Even in the '80s, only a Ouija Board could get answers out of Morrissey
Whether you've ever messed with one or not, everybody knows a story about someone who has used an Oujia Board. The mysterious board even worked its way into an '80s song and video as the equally cryptic Morrissey gets under the '80s wire with Ouija Board, Ouija Board.
While many cultures have recorded history about "automatic writing," the modern day Ouija Board dates back to 1890 when it was coined the Ouija Board as a made up word that combined for French and German words "yes" (oui and ja). In 1966. Parker Brothers bought the Ouija name from American William Fuld and manufactured the game until Hasbro bought it in 1991. The whole concept of the Ouija Board is to make contact and communicate with the dead, which is precisely is what Morrissey is trying to achieve in Ouija Board, Ouija Board.
After the Smiths broke up, Morrissey wasted no time putting out his solo material. After his debut album, Viva Hate, was released in 1988, Morrissey released a string of singles in 1989 with one of the last ones being Ouija Board, Ouija Board. The song was a minor hit in the U.K. and its video goes all in on the Ouija Board experience as Morrissey gets dragged into the woods by children for a séance and tries to contact an old departed friend. The video stars two popular actresses on British telly as Joan Sims plays the medium and Kathy Burke (Absolutely Famous) plays the dead spirit. Morrissey's odd sense of humor strikes again when the results of the Ouija Board reveal that Morrissey's old friend wants him to get lost.

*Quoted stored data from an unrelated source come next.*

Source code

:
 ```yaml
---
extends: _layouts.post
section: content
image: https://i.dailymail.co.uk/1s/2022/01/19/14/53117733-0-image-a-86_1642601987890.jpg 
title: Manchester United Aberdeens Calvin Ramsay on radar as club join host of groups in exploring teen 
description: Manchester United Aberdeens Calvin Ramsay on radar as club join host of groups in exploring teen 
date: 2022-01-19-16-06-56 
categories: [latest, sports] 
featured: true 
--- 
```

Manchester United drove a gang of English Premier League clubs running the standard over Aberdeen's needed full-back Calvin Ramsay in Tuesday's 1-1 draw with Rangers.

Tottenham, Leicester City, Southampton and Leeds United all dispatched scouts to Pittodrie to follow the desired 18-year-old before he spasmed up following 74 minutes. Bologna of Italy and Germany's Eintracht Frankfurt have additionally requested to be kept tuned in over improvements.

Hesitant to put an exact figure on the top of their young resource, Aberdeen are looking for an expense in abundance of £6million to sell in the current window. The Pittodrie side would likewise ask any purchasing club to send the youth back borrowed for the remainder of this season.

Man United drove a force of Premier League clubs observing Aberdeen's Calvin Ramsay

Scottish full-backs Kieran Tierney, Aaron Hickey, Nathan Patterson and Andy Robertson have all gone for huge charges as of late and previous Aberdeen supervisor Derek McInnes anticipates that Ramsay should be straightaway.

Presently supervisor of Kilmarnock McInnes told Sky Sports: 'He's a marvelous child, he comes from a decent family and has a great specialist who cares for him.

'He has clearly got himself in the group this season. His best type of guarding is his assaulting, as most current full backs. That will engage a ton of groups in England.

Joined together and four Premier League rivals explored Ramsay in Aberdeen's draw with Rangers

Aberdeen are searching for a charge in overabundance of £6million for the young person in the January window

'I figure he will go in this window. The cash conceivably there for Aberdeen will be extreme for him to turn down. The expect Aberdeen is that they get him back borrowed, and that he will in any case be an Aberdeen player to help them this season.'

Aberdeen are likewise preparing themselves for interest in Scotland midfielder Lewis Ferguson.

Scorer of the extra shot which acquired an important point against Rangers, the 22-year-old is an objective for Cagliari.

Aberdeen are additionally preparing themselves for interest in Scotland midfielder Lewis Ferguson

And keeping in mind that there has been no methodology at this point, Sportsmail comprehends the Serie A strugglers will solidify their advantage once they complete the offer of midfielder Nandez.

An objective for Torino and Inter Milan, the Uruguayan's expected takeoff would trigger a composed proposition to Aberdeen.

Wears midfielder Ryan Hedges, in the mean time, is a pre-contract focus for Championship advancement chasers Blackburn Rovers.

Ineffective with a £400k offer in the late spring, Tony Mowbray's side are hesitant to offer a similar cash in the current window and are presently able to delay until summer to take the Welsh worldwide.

Morrissey's song was not the only pop culture reference for the Ouija Board in the '80s as the 1986 movie Witchboard was all about the (mis)use of the Ouija Board. It is estimated that more than 20 million Ouija Boards have been sold over the years and the controversy over it will probably always remain as the game has many detractors from religious groups fearing it as connection to the occult/evil spirits and skeptics who see it as a fool's games whose participants actually believe its works.